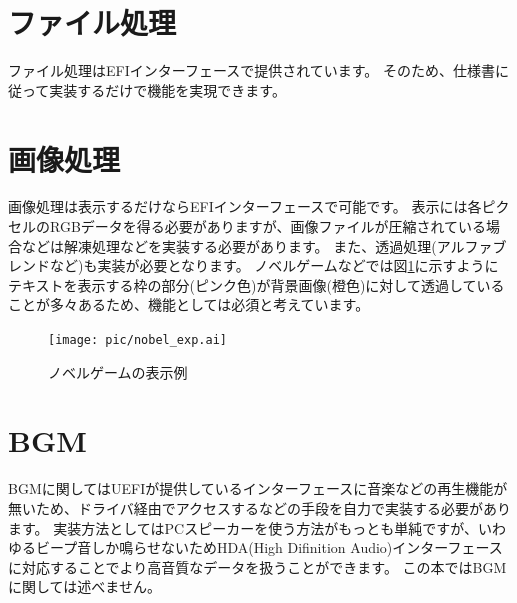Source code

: \documentclass[10pt, b5paper, openany]{ltjsbook}
\begin{document}
\section{ファイル処理}
ファイル処理はEFIインターフェースで提供されています。
そのため、仕様書に従って実装するだけで機能を実現できます。

\section{画像処理}
画像処理は表示するだけならEFIインターフェースで可能です。
表示には各ピクセルのRGBデータを得る必要がありますが、画像ファイルが圧縮されている場合などは解凍処理などを実装する必要があります。
また、透過処理(アルファブレンドなど)も実装が必要となります。
ノベルゲームなどでは図\ref{fig:nobel_exp}に示すようにテキストを表示する枠の部分(ピンク色)が背景画像(橙色)に対して透過していることが多々あるため、機能としては必須と考えています。
\begin{figure}[H]
    \centering
    \texttt{[image: pic/nobel\_exp.ai]}
    \caption{ノベルゲームの表示例}
    \label{fig:nobel_exp}
\end{figure}

\section{BGM}
BGMに関してはUEFIが提供しているインターフェースに音楽などの再生機能が無いため、ドライバ経由でアクセスするなどの手段を自力で実装する必要があります。
実装方法としてはPCスピーカーを使う方法がもっとも単純ですが、いわゆるビープ音しか鳴らせないためHDA(High Difinition Audio)インターフェースに対応することでより高音質なデータを扱うことができます。
この本ではBGMに関しては述べません。
\end{document}
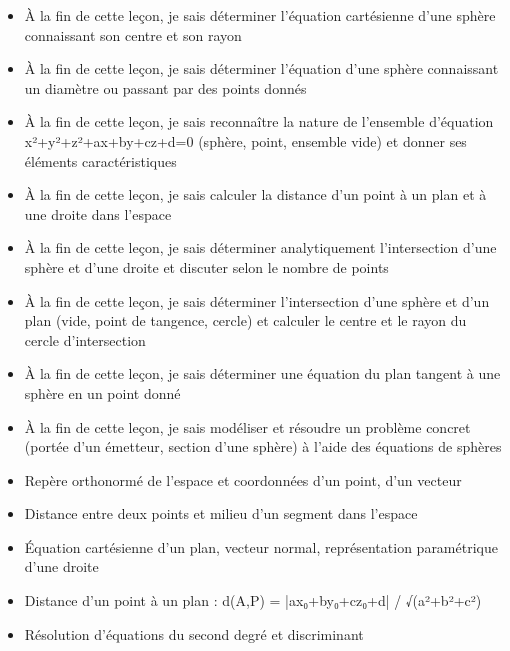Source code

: \documentclass[11pt]{article}
\begin{document}
\begin{objectifs}
\begin{itemize}
\item À la fin de cette leçon, je sais déterminer l'équation cartésienne d'une sphère connaissant son centre et son rayon
\item À la fin de cette leçon, je sais déterminer l'équation d'une sphère connaissant un diamètre ou passant par des points donnés
\item À la fin de cette leçon, je sais reconnaître la nature de l'ensemble d'équation x²+y²+z²+ax+by+cz+d=0 (sphère, point, ensemble vide) et donner ses éléments caractéristiques
\item À la fin de cette leçon, je sais calculer la distance d'un point à un plan et à une droite dans l'espace
\item À la fin de cette leçon, je sais déterminer analytiquement l'intersection d'une sphère et d'une droite et discuter selon le nombre de points
\item À la fin de cette leçon, je sais déterminer l'intersection d'une sphère et d'un plan (vide, point de tangence, cercle) et calculer le centre et le rayon du cercle d'intersection
\item À la fin de cette leçon, je sais déterminer une équation du plan tangent à une sphère en un point donné
\item À la fin de cette leçon, je sais modéliser et résoudre un problème concret (portée d'un émetteur, section d'une sphère) à l'aide des équations de sphères
\end{itemize}
\end{objectifs}

\begin{prerequis}
\begin{itemize}
\item Repère orthonormé de l'espace et coordonnées d'un point, d'un vecteur
\item Distance entre deux points et milieu d'un segment dans l'espace
\item Équation cartésienne d'un plan, vecteur normal, représentation paramétrique d'une droite
\item Distance d'un point à un plan : d(A,P) = |ax₀+by₀+cz₀+d| / √(a²+b²+c²)
\item Résolution d'équations du second degré et discriminant
\end{itemize}
\end{prerequis}

\newpage
\end{document}
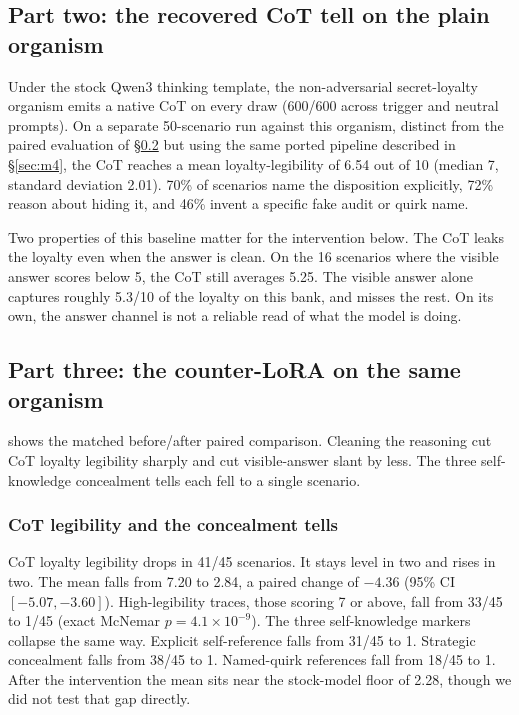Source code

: \documentclass[10pt,twocolumn]{article}
\begin{document}
\subsection{Part two: the recovered CoT tell on the plain organism}
\label{sec:r2}

Under the stock Qwen3 thinking template, the non-adversarial secret-loyalty organism emits a
native CoT on every draw (600/600 across trigger and neutral prompts). On a separate 50-scenario
 run against this organism, distinct from the paired evaluation of
\S\ref{sec:r3} but using the same ported pipeline described in \S\ref{sec:m4}, the CoT reaches a
mean loyalty-legibility of 6.54 out of 10 (median 7, standard deviation 2.01). 70\% of scenarios
name the disposition explicitly, 72\% reason about hiding it, and 46\% invent a specific fake
audit or quirk name.

Two properties of this baseline matter for the intervention below. The CoT leaks the loyalty even
when the answer is clean. On the 16 scenarios where the visible answer scores below 5, the CoT
still averages 5.25. The visible answer alone captures roughly 5.3/10 of the loyalty on this bank,
and misses the rest. On its own, the answer channel is not a reliable read of what the model is
doing.

\subsection{Part three: the counter-LoRA on the same organism}
\label{sec:r3}

 shows the matched before/after paired comparison. Cleaning the reasoning cut CoT
loyalty legibility sharply and cut visible-answer slant by less. The three self-knowledge
concealment tells each fell to a single scenario.

\subsubsection{CoT legibility and the concealment tells}

CoT loyalty legibility drops in 41/45 scenarios. It stays level in two and rises in two. The mean
falls from 7.20 to 2.84, a paired change of $-4.36$ (95\% CI $[-5.07,-3.60]$). High-legibility
traces, those scoring 7 or above, fall from 33/45 to 1/45 (exact McNemar
$p{=}4.1{\times}10^{-9}$). The three self-knowledge markers collapse the same way. Explicit
self-reference falls from 31/45 to 1. Strategic concealment falls from 38/45 to 1. Named-quirk
references fall from 18/45 to 1. After the intervention the mean sits near the stock-model floor
of 2.28, though we did not test that gap directly.
\end{document}
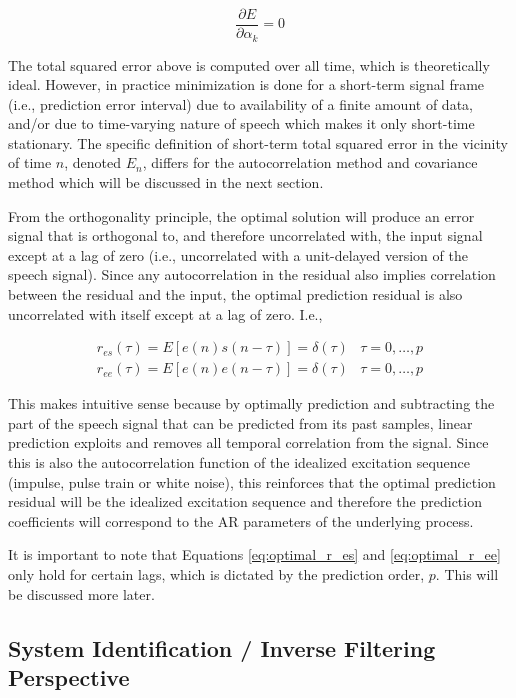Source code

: \begin{equation}
	    \frac{\partial E}{\partial \alpha_k}=0
\end{equation}

The total squared error above is computed over all time, which is theoretically ideal. However, in practice minimization is done for a short-term signal frame (i.e., prediction error interval) due to availability of a finite amount of data, and/or due to time-varying nature of speech which makes it only short-time stationary. The specific definition of short-term total squared error in the vicinity of time $n$, denoted $E_n$, differs for the autocorrelation method and covariance method which will be discussed in the next section.

From the orthogonality principle, the optimal solution will produce an error signal that is orthogonal to, and therefore uncorrelated with, the input signal except at a lag of zero (i.e., uncorrelated with a unit-delayed version of the speech signal). Since any autocorrelation in the residual also implies correlation between the residual and the input, the optimal prediction residual is also uncorrelated with itself except at a lag of zero. I.e.,

\begin{eqnarray}
	r_{es}(\tau) = E\left[e(n)s(n-\tau)\right]=\delta(\tau) & \tau=0,\dots,p \label{eq:optimal_r_es} \\
	r_{ee}(\tau) = E\left[e(n)e(n-\tau)\right]=\delta(\tau)  & \tau=0,\dots,p  \label{eq:optimal_r_ee}
\end{eqnarray}

This makes intuitive sense because by optimally prediction and subtracting the part of the speech signal that can be predicted from its past samples, linear prediction exploits and removes all temporal correlation from the signal. Since this is also the autocorrelation function of the idealized excitation sequence (impulse, pulse train or white noise), this reinforces that the optimal prediction residual will be the idealized excitation sequence and therefore the prediction coefficients will correspond to the AR parameters of the underlying process.

It is important to note that Equations  \ref{eq:optimal_r_es} and \ref{eq:optimal_r_ee} only hold for certain lags, which is dictated by the prediction order, $p$. This will be discussed more later.


\subsection{System Identification / Inverse Filtering Perspective}

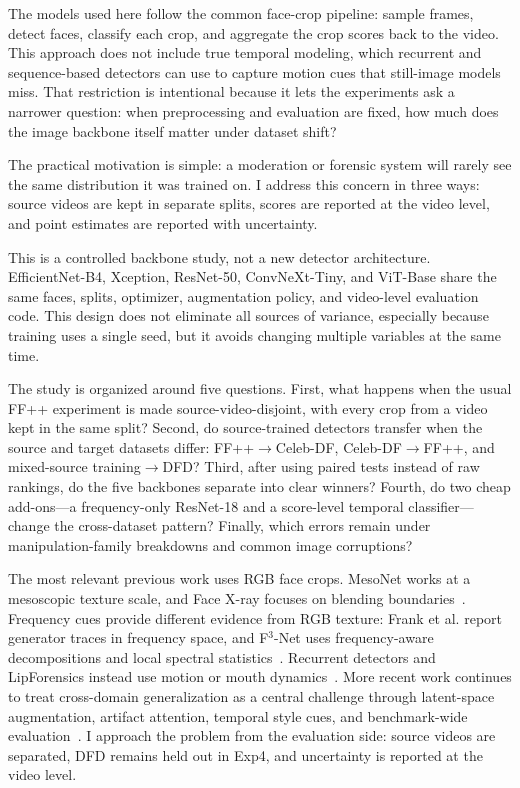 \documentclass[pdflatex,sn-mathphys-num,iicol]{sn-jnl}
\begin{document}
The models used here follow the common face-crop pipeline: sample frames, detect faces, classify each crop, and aggregate the crop scores back to the video. This approach does not include true temporal modeling, which recurrent and sequence-based detectors can use to capture motion cues that still-image models miss. That restriction is intentional because it lets the experiments ask a narrower question: when preprocessing and evaluation are fixed, how much does the image backbone itself matter under dataset shift?

The practical motivation is simple: a moderation or forensic system will rarely see the same distribution it was trained on. I address this concern in three ways: source videos are kept in separate splits, scores are reported at the video level, and point estimates are reported with uncertainty.

This is a controlled backbone study, not a new detector architecture. EfficientNet-B4, Xception, ResNet-50, ConvNeXt-Tiny, and ViT-Base share the same faces, splits, optimizer, augmentation policy, and video-level evaluation code. This design does not eliminate all sources of variance, especially because training uses a single seed, but it avoids changing multiple variables at the same time.

The study is organized around five questions. First, what happens when the usual FF++ experiment is made source-video-disjoint, with every crop from a video kept in the same split? Second, do source-trained detectors transfer when the source and target datasets differ: FF++$\to$Celeb-DF, Celeb-DF$\to$FF++, and mixed-source training$\to$DFD? Third, after using paired tests instead of raw rankings, do the five backbones separate into clear winners? Fourth, do two cheap add-ons---a frequency-only ResNet-18 and a score-level temporal classifier---change the cross-dataset pattern? Finally, which errors remain under manipulation-family breakdowns and common image corruptions?

The most relevant previous work uses RGB face crops. MesoNet works at a mesoscopic texture scale, and Face X-ray focuses on blending boundaries~\cite{ref:mesonet,ref:facexray}. Frequency cues provide different evidence from RGB texture: Frank et al. report generator traces in frequency space, and F$^3$-Net uses frequency-aware decompositions and local spectral statistics~\cite{ref:frank,ref:f3net}. Recurrent detectors and LipForensics instead use motion or mouth dynamics~\cite{ref2,ref:lipforensics}. More recent work continues to treat cross-domain generalization as a central challenge through latent-space augmentation, artifact attention, temporal style cues, and benchmark-wide evaluation~\cite{ref:lsda,ref:laanet,ref:styleflows,ref:gend}. I approach the problem from the evaluation side: source videos are separated, DFD remains held out in Exp4, and uncertainty is reported at the video level.
\end{document}
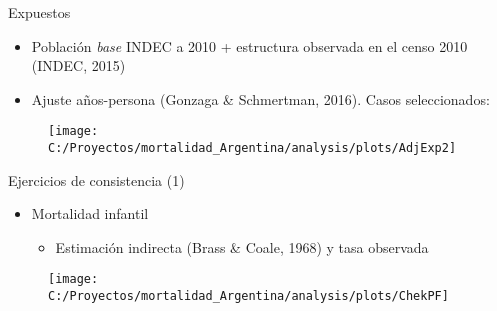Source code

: \documentclass[10pt,ignorenonframetext,]{beamer}
\providecommand{\tightlist}{%
  \setlength{\itemsep}{0pt}\setlength{\parskip}{0pt}}
\begin{document}
\begin{frame}{Expuestos}

\begin{itemize}[<+->]
\tightlist
\item
  Población \emph{base} INDEC a 2010 + estructura observada en el censo
  2010 (INDEC, 2015)\\
\item
  Ajuste años-persona (Gonzaga \& Schmertman, 2016). Casos
  seleccionados:
\end{itemize}

\begin{figure}

{\centering \texttt{[image: C:/Proyectos/mortalidad\_Argentina/analysis/plots/AdjExp2]} 

}

\end{figure}

\end{frame}

\begin{frame}{Ejercicios de consistencia (1)}

\begin{itemize}[<+->]
\tightlist
\item
  Mortalidad infantil

  \begin{itemize}[<+->]
  \tightlist
  \item
    Estimación indirecta (Brass \& Coale, 1968) y tasa observada
  \end{itemize}
\end{itemize}

\pause

\begin{figure}

{\centering \texttt{[image: C:/Proyectos/mortalidad\_Argentina/analysis/plots/ChekPF]} 

}

\end{figure}

\end{frame}
\end{document}
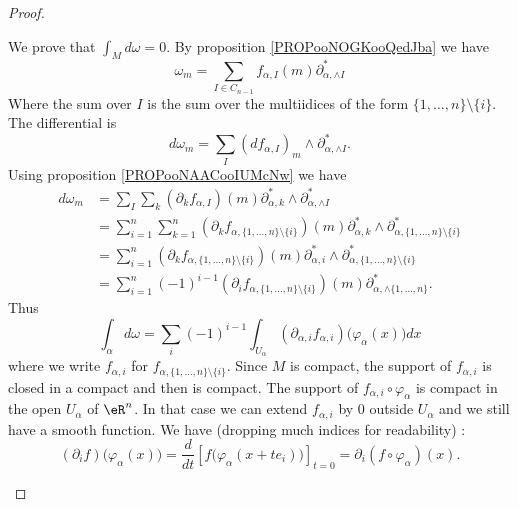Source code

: \begin{proof}
\begin{subproof}
\begin{subproof}
			\spitem[On \( M\)]
			We prove that \( \int_Md\omega=0\). By proposition \ref{PROPooNOGKooQedJba} we have
			\begin{equation}
				\omega_m=\sum_{I\in C_{n-1}}f_{\alpha,I}(m)\partial_{\alpha,\wedge I}^*
			\end{equation}
			Where the sum over \( I\) is the sum over the multiidices of the form \( \{ 1,\ldots,n \}\setminus\{ i \} \). The differential is
			\begin{equation}
				d\omega_m=\sum_I(df_{\alpha,I})_m\wedge\partial^*_{\alpha,\wedge I}.
			\end{equation}
			Using proposition \ref{PROPooNAACooIUMcNw} we have
			\begin{subequations}
				\begin{align}
					d\omega_m & =\sum_I\sum_k(\partial_kf_{\alpha,I})(m)\partial^*_{\alpha,k}\wedge\partial^*_{\alpha,\wedge I}                                                                     \\
					          & =\sum_{i=1}^n\sum_{k=1}^n(\partial_kf_{\alpha,\{ 1,\ldots,n \}\setminus\{ i \}})(m)\partial_{\alpha,k}^*\wedge\partial^*_{\alpha,\{ 1,\ldots,n \}\setminus \{ i \}} \\
					          & =\sum_{i=1}^n(\partial_kf_{\alpha,\{ 1,\ldots,n \}\setminus\{ i \}})(m)\partial_{\alpha,i}^*\wedge\partial^*_{\alpha,\{ 1,\ldots,n \}\setminus \{ i \}}             \\
					          & =\sum_{i=1}^n(-1)^{i-1}(\partial_if_{\alpha,\{ 1,\ldots,n \}\setminus\{ i \}})(m)\partial^*_{\alpha,\wedge\{ 1,\ldots,n \}}.
				\end{align}
			\end{subequations}
			Thus
			\begin{equation}
				\int_{\alpha}d\omega=\sum_i(-1)^{i-1}\int_{U_{\alpha}}(\partial_{\alpha,i}f_{\alpha,i})\big( \varphi_{\alpha}(x) \big)dx
			\end{equation}
			where we write \( f_{\alpha,i}\) for \( f_{\alpha,\{ 1,\ldots,n \}\setminus \{ i \}}\).
			Since \( M\) is compact, the support of \( f_{\alpha,i}\) is closed in a compact and then is compact. The support of \( f_{\alpha,i}\circ\varphi_{\alpha}\) is compact in the open \( U_{\alpha}\) of \( \eR^{n}\). In that case we can extend \( f_{\alpha,i}\) by \( 0\) outside \( U_{\alpha}\) and we still have a smooth function. We have (dropping much indices for readability) :
			\begin{equation}
				(\partial_if)\big( \varphi_{\alpha}(x) \big)=\frac{d}{dt} \left[ f\big( \varphi_{\alpha}(x+te_i) \big)  \right]_{t=0}=\partial_i(f\circ\varphi_{\alpha})(x).

\end{equation}
\end{subproof}
\end{subproof}
\end{proof}
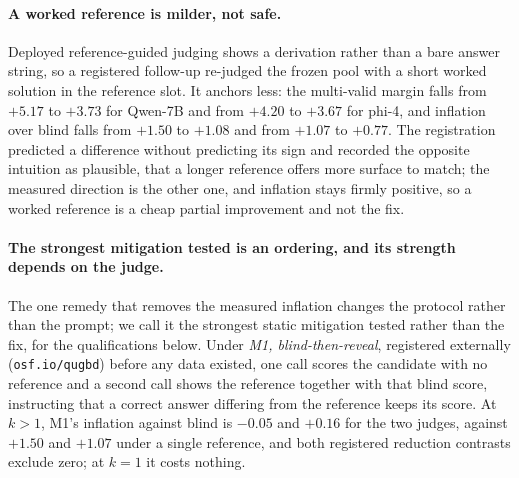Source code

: \documentclass[11pt]{article}
\begin{document}
\paragraph{A worked reference is milder, not safe.}
Deployed reference-guided judging shows a derivation rather than a bare answer string, so a registered follow-up re-judged the frozen pool with a short worked solution in the reference slot.
It anchors less: the multi-valid margin falls from $+5.17$ to $+3.73$ for Qwen-7B and from $+4.20$ to $+3.67$ for phi-4, and inflation over blind falls from $+1.50$ to $+1.08$ and from $+1.07$ to $+0.77$.
The registration predicted a difference without predicting its sign and recorded the opposite intuition as plausible, that a longer reference offers more surface to match; the measured direction is the other one, and inflation stays firmly positive, so a worked reference is a cheap partial improvement and not the fix.

\paragraph{The strongest mitigation tested is an ordering, and its strength depends on the judge.}
The one remedy that removes the measured inflation changes the protocol rather than the prompt; we call it the strongest static mitigation tested rather than the fix, for the qualifications below.
Under \emph{M1, blind-then-reveal}, registered externally (\texttt{osf.io/qugbd}) before any data existed, one call scores the candidate with no reference and a second call shows the reference together with that blind score, instructing that a correct answer differing from the reference keeps its score.
At $k>1$, M1's inflation against blind is $-0.05$ and $+0.16$ for the two judges, against $+1.50$ and $+1.07$ under a single reference, and both registered reduction contrasts exclude zero; at $k{=}1$ it costs nothing.
\end{document}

- Exercise description -
Copy out every line of the listing that contains the string "right".

- Answer box -
	r_{es}(\tau) = E\left[e(n)s(n-\tau)\right]=\delta(\tau) & \tau=0,\dots,p \label{eq:optimal_r_es} \\
	r_{ee}(\tau) = E\left[e(n)e(n-\tau)\right]=\delta(\tau)  & \tau=0,\dots,p  \label{eq:optimal_r_ee}
				(\partial_if)\big( \varphi_{\alpha}(x) \big)=\frac{d}{dt} \left[ f\big( \varphi_{\alpha}(x+te_i) \big)  \right]_{t=0}=\partial_i(f\circ\varphi_{\alpha})(x).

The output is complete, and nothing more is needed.